### The data
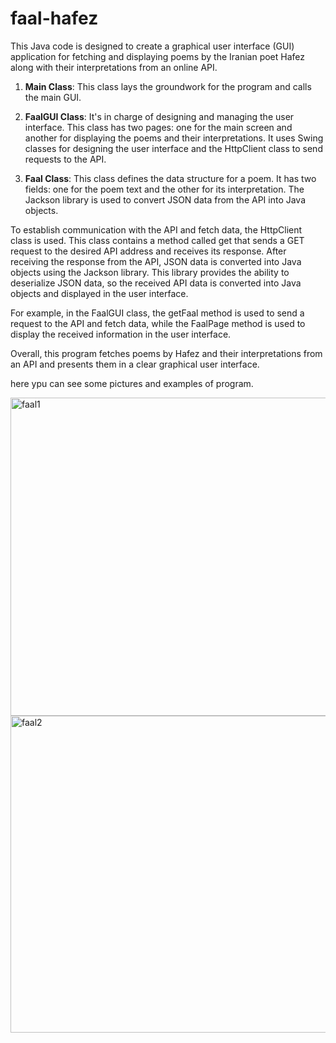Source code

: # faal-hafez

This Java code is designed to create a graphical user interface (GUI) application for fetching and displaying poems by the Iranian poet Hafez along with their interpretations from an online API.

1. **Main Class**: This class lays the groundwork for the program and calls the main GUI.

2. **FaalGUI Class**: It's in charge of designing and managing the user interface. This class has two pages: one for the main screen and another for displaying the poems and their interpretations. It uses Swing classes for designing the user interface and the HttpClient class to send requests to the API.

3. **Faal Class**: This class defines the data structure for a poem. It has two fields: one for the poem text and the other for its interpretation. The Jackson library is used to convert JSON data from the API into Java objects.

To establish communication with the API and fetch data, the HttpClient class is used. This class contains a method called get that sends a GET request to the desired API address and receives its response. After receiving the response from the API, JSON data is converted into Java objects using the Jackson library. This library provides the ability to deserialize JSON data, so the received API data is converted into Java objects and displayed in the user interface.

For example, in the FaalGUI class, the getFaal method is used to send a request to the API and fetch data, while the FaalPage method is used to display the received information in the user interface.

Overall, this program fetches poems by Hafez and their interpretations from an API and presents them in a clear graphical user interface.

here ypu can see some pictures and examples of program.


<img width="509" alt="faal1" src="https://github.com/zsl83/faal-hafez/assets/153368672/17d6b2c1-0fbb-4042-957b-5147579c1649">


<img width="507" alt="faal2" src="https://github.com/zsl83/faal-hafez/assets/153368672/0a19b55c-3164-4c8a-ac08-857ddc8fc91e">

### Description of the task
Reproduce the records exactly, images excluded.

### Response below
Source code

: # faal-hafez

This Java code is designed to create a graphical user interface (GUI) application for fetching and displaying poems by the Iranian poet Hafez along with their interpretations from an online API.

1. **Main Class**: This class lays the groundwork for the program and calls the main GUI.

2. **FaalGUI Class**: It's in charge of designing and managing the user interface. This class has two pages: one for the main screen and another for displaying the poems and their interpretations. It uses Swing classes for designing the user interface and the HttpClient class to send requests to the API.

3. **Faal Class**: This class defines the data structure for a poem. It has two fields: one for the poem text and the other for its interpretation. The Jackson library is used to convert JSON data from the API into Java objects.

To establish communication with the API and fetch data, the HttpClient class is used. This class contains a method called get that sends a GET request to the desired API address and receives its response. After receiving the response from the API, JSON data is converted into Java objects using the Jackson library. This library provides the ability to deserialize JSON data, so the received API data is converted into Java objects and displayed in the user interface.

For example, in the FaalGUI class, the getFaal method is used to send a request to the API and fetch data, while the FaalPage method is used to display the received information in the user interface.

Overall, this program fetches poems by Hafez and their interpretations from an API and presents them in a clear graphical user interface.

here ypu can see some pictures and examples of program.


<img width="509" alt="faal1" src="https://github.com/zsl83/faal-hafez/assets/153368672/17d6b2c1-0fbb-4042-957b-5147579c1649">


<img width="507" alt="faal2" src="https://github.com/zsl83/faal-hafez/assets/153368672/0a19b55c-3164-4c8a-ac08-857ddc8fc91e">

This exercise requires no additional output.